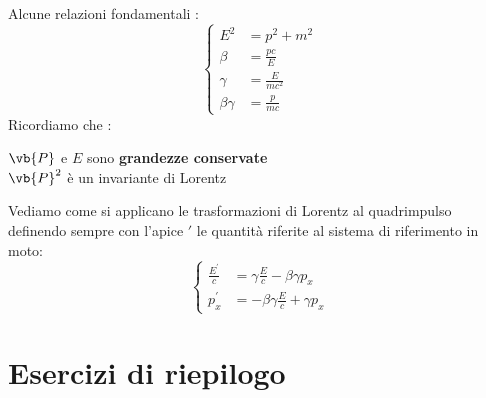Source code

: \documentclass[a4paper, 12pt, twoside]{report}
\begin{document}
\begin{tcolorbox}[colback=red!5!white,colframe=red!50!black,title=ATTENZIONE !]
Alcune relazioni fondamentali : 
\begin{equation*}
        \left\{\begin{aligned}
        E^2 &= \textit{p}^2 + m^2\\
        \beta &=\frac{\textit{p}c}{E}\\ 
        \gamma &= \frac{E}{mc^2} \\
        \beta\gamma &= \frac{p}{mc}
\end{aligned}
\right.
\end{equation*}
Ricordiamo che : 
\begin{center} $\vb{P}$ e $E$ sono \textbf{grandezze conservate} \\ $\vb{P}^2$ è un invariante di Lorentz\end{center}
\end{tcolorbox}
Vediamo come si applicano le trasformazioni di Lorentz al quadrimpulso definendo sempre con l'apice $\prime$ le quantità 
riferite al sistema di riferimento in moto: 
\begin{equation*}
        \left\{\begin{aligned} 
                \frac{E^{\prime}}{c} &= \gamma\frac{E}{c} - \beta\gamma\textit{p}_{x} \\
                \textit{p}^{\prime}_{x} &= -\beta\gamma\frac{E}{c} + \gamma\textit{p}_{x}
        \end{aligned}
\right.
\end{equation*}
\section{Esercizi di riepilogo}
\end{document}
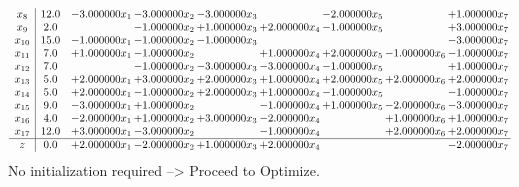 \documentclass[10pt]{article}
\begin{document}
\[\begin{array}{c| c c@{\hskip 2pt} c@{\hskip 2pt} c@{\hskip 2pt} c@{\hskip 2pt} c@{\hskip 2pt} c@{\hskip 2pt} c@{\hskip 2pt} }
 x_{8}   &  12.0 & -3.000000 x_{1} & -3.000000 x_{2} & -3.000000 x_{3} &   & -2.000000 x_{5} &   & + 1.000000 x_{7}\\
 x_{9}   &  2.0  &   & -1.000000 x_{2} & + 1.000000 x_{3} & + 2.000000 x_{4} & -1.000000 x_{5} &   & + 3.000000 x_{7}\\
 x_{10}   &  15.0 & -1.000000 x_{1} & -1.000000 x_{2} & -1.000000 x_{3} &    &    &   & -3.000000 x_{7}\\
 x_{11}   &  7.0 & + 1.000000 x_{1} & -1.000000 x_{2} &   & + 1.000000 x_{4} & + 2.000000 x_{5} & -1.000000 x_{6} & -1.000000 x_{7}\\
 x_{12}   &  7.0  &   & -1.000000 x_{2} & -3.000000 x_{3} & -3.000000 x_{4} & -1.000000 x_{5} &   & + 1.000000 x_{7}\\
 x_{13}   &  5.0 & + 2.000000 x_{1} & + 3.000000 x_{2} & + 2.000000 x_{3} & + 1.000000 x_{4} & + 2.000000 x_{5} & + 2.000000 x_{6} & + 2.000000 x_{7}\\
 x_{14}   &  5.0 & + 2.000000 x_{1} & -1.000000 x_{2} & + 2.000000 x_{3} & + 1.000000 x_{4} & -1.000000 x_{5} &   & -1.000000 x_{7}\\
 x_{15}   &  9.0 & -3.000000 x_{1} & + 1.000000 x_{2} &   & -1.000000 x_{4} & + 1.000000 x_{5} & -2.000000 x_{6} & -3.000000 x_{7}\\
 x_{16}   &  4.0 & -2.000000 x_{1} & + 1.000000 x_{2} & + 3.000000 x_{3} & -2.000000 x_{4} &   & + 1.000000 x_{6} & + 1.000000 x_{7}\\
 x_{17}   &  12.0 & + 3.000000 x_{1} & -3.000000 x_{2} &   & -1.000000 x_{4} &   & + 2.000000 x_{6} & + 2.000000 x_{7}\\
\hline
z    &  0.0 & + 2.000000 x_{1} & -2.000000 x_{2} & + 1.000000 x_{3} & + 2.000000 x_{4} &    &   & -2.000000 x_{7}\\
\end{array}\]
No initialization required --> Proceed to Optimize. 
\end{document}
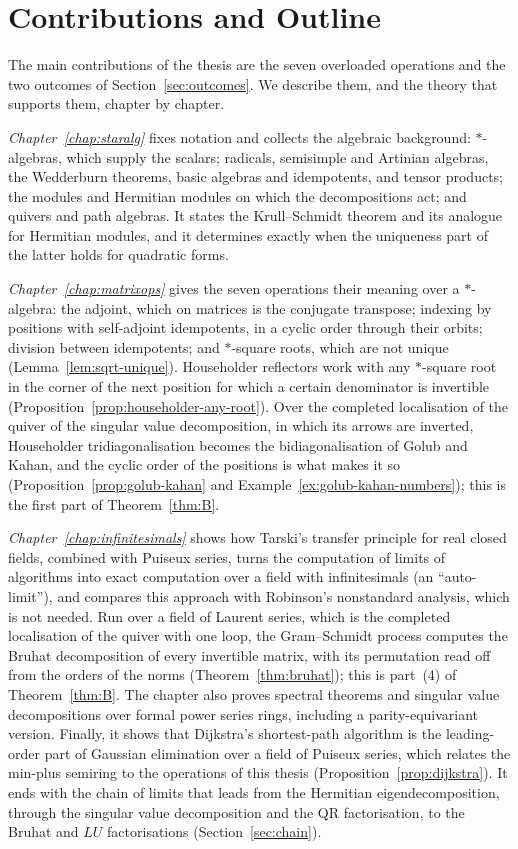 \documentclass[12pt, a4paper]{report}
\theoremstyle{plain}
\theoremstyle{definition}
\theoremstyle{remark}
\theoremstyle{plain}
\begin{document}
\section{Contributions and Outline}
\label{sec:contributions}
The main contributions of the thesis are the seven overloaded operations and the two outcomes of Section~\ref{sec:outcomes}. We describe them, and the theory that supports them, chapter by chapter.

\emph{Chapter~\ref{chap:staralg}} fixes notation and collects the algebraic background: $*$-algebras, which supply the scalars; radicals, semisimple and Artinian algebras, the Wedderburn theorems, basic algebras and idempotents, and tensor products; the modules and Hermitian modules on which the decompositions act; and quivers and path algebras. It states the Krull--Schmidt theorem and its analogue for Hermitian modules, and it determines exactly when the uniqueness part of the latter holds for quadratic forms.

\emph{Chapter~\ref{chap:matrixops}} gives the seven operations their meaning over a $*$-algebra: the adjoint, which on matrices is the conjugate transpose; indexing by positions with self-adjoint idempotents, in a cyclic order through their orbits; division between idempotents; and $*$-square roots, which are not unique (Lemma~\ref{lem:sqrt-unique}). Householder reflectors work with any $*$-square root in the corner of the next position for which a certain denominator is invertible (Proposition~\ref{prop:householder-any-root}). Over the completed localisation of the quiver of the singular value decomposition, in which its arrows are inverted, Householder tridiagonalisation becomes the bidiagonalisation of Golub and Kahan, and the cyclic order of the positions is what makes it so (Proposition~\ref{prop:golub-kahan} and Example~\ref{ex:golub-kahan-numbers}); this is the first part of Theorem~\ref{thm:B}.

\emph{Chapter~\ref{chap:infinitesimals}} shows how Tarski's transfer principle for real closed fields, combined with Puiseux series, turns the computation of limits of algorithms into exact computation over a field with infinitesimals (an ``auto-limit''), and compares this approach with Robinson's nonstandard analysis, which is not needed. Run over a field of Laurent series, which is the completed localisation of the quiver with one loop, the Gram--Schmidt process computes the Bruhat decomposition of every invertible matrix, with its permutation read off from the orders of the norms (Theorem~\ref{thm:bruhat}); this is part~(4) of Theorem~\ref{thm:B}. The chapter also proves spectral theorems and singular value decompositions over formal power series rings, including a parity-equivariant version. Finally, it shows that Dijkstra's shortest-path algorithm is the leading-order part of Gaussian elimination over a field of Puiseux series, which relates the min-plus semiring to the operations of this thesis (Proposition~\ref{prop:dijkstra}). It ends with the chain of limits that leads from the Hermitian eigendecomposition, through the singular value decomposition and the QR factorisation, to the Bruhat and $LU$ factorisations (Section~\ref{sec:chain}).
\end{document}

********

*WHAT THE TASK REQUIRES*
Set the records down again word for word; the pictures stay out.

*RESPONSE BELOW*
Source code

: \documentclass[a4paper, 12pt, twoside]{report}
\begin{document}
\begin{tcolorbox}[colback=red!5!white,colframe=red!50!black,title=ATTENZIONE !]
Alcune relazioni fondamentali : 
\begin{equation*}
        \left\{\begin{aligned}
        E^2 &= \textit{p}^2 + m^2\\
        \beta &=\frac{\textit{p}c}{E}\\ 
        \gamma &= \frac{E}{mc^2} \\
        \beta\gamma &= \frac{p}{mc}
\end{aligned}
\right.
\end{equation*}
Ricordiamo che : 
\begin{center} $\vb{P}$ e $E$ sono \textbf{grandezze conservate} \\ $\vb{P}^2$ è un invariante di Lorentz\end{center}
\end{tcolorbox}
Vediamo come si applicano le trasformazioni di Lorentz al quadrimpulso definendo sempre con l'apice $\prime$ le quantità 
riferite al sistema di riferimento in moto: 
\begin{equation*}
        \left\{\begin{aligned} 
                \frac{E^{\prime}}{c} &= \gamma\frac{E}{c} - \beta\gamma\textit{p}_{x} \\
                \textit{p}^{\prime}_{x} &= -\beta\gamma\frac{E}{c} + \gamma\textit{p}_{x}
        \end{aligned}
\right.
\end{equation*}
\section{Esercizi di riepilogo}
\end{document}
 \documentclass[10pt]{article}
\begin{document}
\[\begin{array}{c| c c@{\hskip 2pt} c@{\hskip 2pt} c@{\hskip 2pt} c@{\hskip 2pt} c@{\hskip 2pt} c@{\hskip 2pt} c@{\hskip 2pt} }
 x_{8}   &  12.0 & -3.000000 x_{1} & -3.000000 x_{2} & -3.000000 x_{3} &   & -2.000000 x_{5} &   & + 1.000000 x_{7}\\
 x_{9}   &  2.0  &   & -1.000000 x_{2} & + 1.000000 x_{3} & + 2.000000 x_{4} & -1.000000 x_{5} &   & + 3.000000 x_{7}\\
 x_{10}   &  15.0 & -1.000000 x_{1} & -1.000000 x_{2} & -1.000000 x_{3} &    &    &   & -3.000000 x_{7}\\
 x_{11}   &  7.0 & + 1.000000 x_{1} & -1.000000 x_{2} &   & + 1.000000 x_{4} & + 2.000000 x_{5} & -1.000000 x_{6} & -1.000000 x_{7}\\
 x_{12}   &  7.0  &   & -1.000000 x_{2} & -3.000000 x_{3} & -3.000000 x_{4} & -1.000000 x_{5} &   & + 1.000000 x_{7}\\
 x_{13}   &  5.0 & + 2.000000 x_{1} & + 3.000000 x_{2} & + 2.000000 x_{3} & + 1.000000 x_{4} & + 2.000000 x_{5} & + 2.000000 x_{6} & + 2.000000 x_{7}\\
 x_{14}   &  5.0 & + 2.000000 x_{1} & -1.000000 x_{2} & + 2.000000 x_{3} & + 1.000000 x_{4} & -1.000000 x_{5} &   & -1.000000 x_{7}\\
 x_{15}   &  9.0 & -3.000000 x_{1} & + 1.000000 x_{2} &   & -1.000000 x_{4} & + 1.000000 x_{5} & -2.000000 x_{6} & -3.000000 x_{7}\\
 x_{16}   &  4.0 & -2.000000 x_{1} & + 1.000000 x_{2} & + 3.000000 x_{3} & -2.000000 x_{4} &   & + 1.000000 x_{6} & + 1.000000 x_{7}\\
 x_{17}   &  12.0 & + 3.000000 x_{1} & -3.000000 x_{2} &   & -1.000000 x_{4} &   & + 2.000000 x_{6} & + 2.000000 x_{7}\\
\hline
z    &  0.0 & + 2.000000 x_{1} & -2.000000 x_{2} & + 1.000000 x_{3} & + 2.000000 x_{4} &    &   & -2.000000 x_{7}\\
\end{array}\]
No initialization required --> Proceed to Optimize. 
\end{document}
 \documentclass[12pt, a4paper]{report}
\theoremstyle{plain}
\theoremstyle{definition}
\theoremstyle{remark}
\theoremstyle{plain}
\begin{document}
\section{Contributions and Outline}
\label{sec:contributions}
The main contributions of the thesis are the seven overloaded operations and the two outcomes of Section~\ref{sec:outcomes}. We describe them, and the theory that supports them, chapter by chapter.

\emph{Chapter~\ref{chap:staralg}} fixes notation and collects the algebraic background: $*$-algebras, which supply the scalars; radicals, semisimple and Artinian algebras, the Wedderburn theorems, basic algebras and idempotents, and tensor products; the modules and Hermitian modules on which the decompositions act; and quivers and path algebras. It states the Krull--Schmidt theorem and its analogue for Hermitian modules, and it determines exactly when the uniqueness part of the latter holds for quadratic forms.

\emph{Chapter~\ref{chap:matrixops}} gives the seven operations their meaning over a $*$-algebra: the adjoint, which on matrices is the conjugate transpose; indexing by positions with self-adjoint idempotents, in a cyclic order through their orbits; division between idempotents; and $*$-square roots, which are not unique (Lemma~\ref{lem:sqrt-unique}). Householder reflectors work with any $*$-square root in the corner of the next position for which a certain denominator is invertible (Proposition~\ref{prop:householder-any-root}). Over the completed localisation of the quiver of the singular value decomposition, in which its arrows are inverted, Householder tridiagonalisation becomes the bidiagonalisation of Golub and Kahan, and the cyclic order of the positions is what makes it so (Proposition~\ref{prop:golub-kahan} and Example~\ref{ex:golub-kahan-numbers}); this is the first part of Theorem~\ref{thm:B}.

\emph{Chapter~\ref{chap:infinitesimals}} shows how Tarski's transfer principle for real closed fields, combined with Puiseux series, turns the computation of limits of algorithms into exact computation over a field with infinitesimals (an ``auto-limit''), and compares this approach with Robinson's nonstandard analysis, which is not needed. Run over a field of Laurent series, which is the completed localisation of the quiver with one loop, the Gram--Schmidt process computes the Bruhat decomposition of every invertible matrix, with its permutation read off from the orders of the norms (Theorem~\ref{thm:bruhat}); this is part~(4) of Theorem~\ref{thm:B}. The chapter also proves spectral theorems and singular value decompositions over formal power series rings, including a parity-equivariant version. Finally, it shows that Dijkstra's shortest-path algorithm is the leading-order part of Gaussian elimination over a field of Puiseux series, which relates the min-plus semiring to the operations of this thesis (Proposition~\ref{prop:dijkstra}). It ends with the chain of limits that leads from the Hermitian eigendecomposition, through the singular value decomposition and the QR factorisation, to the Bruhat and $LU$ factorisations (Section~\ref{sec:chain}).
\end{document}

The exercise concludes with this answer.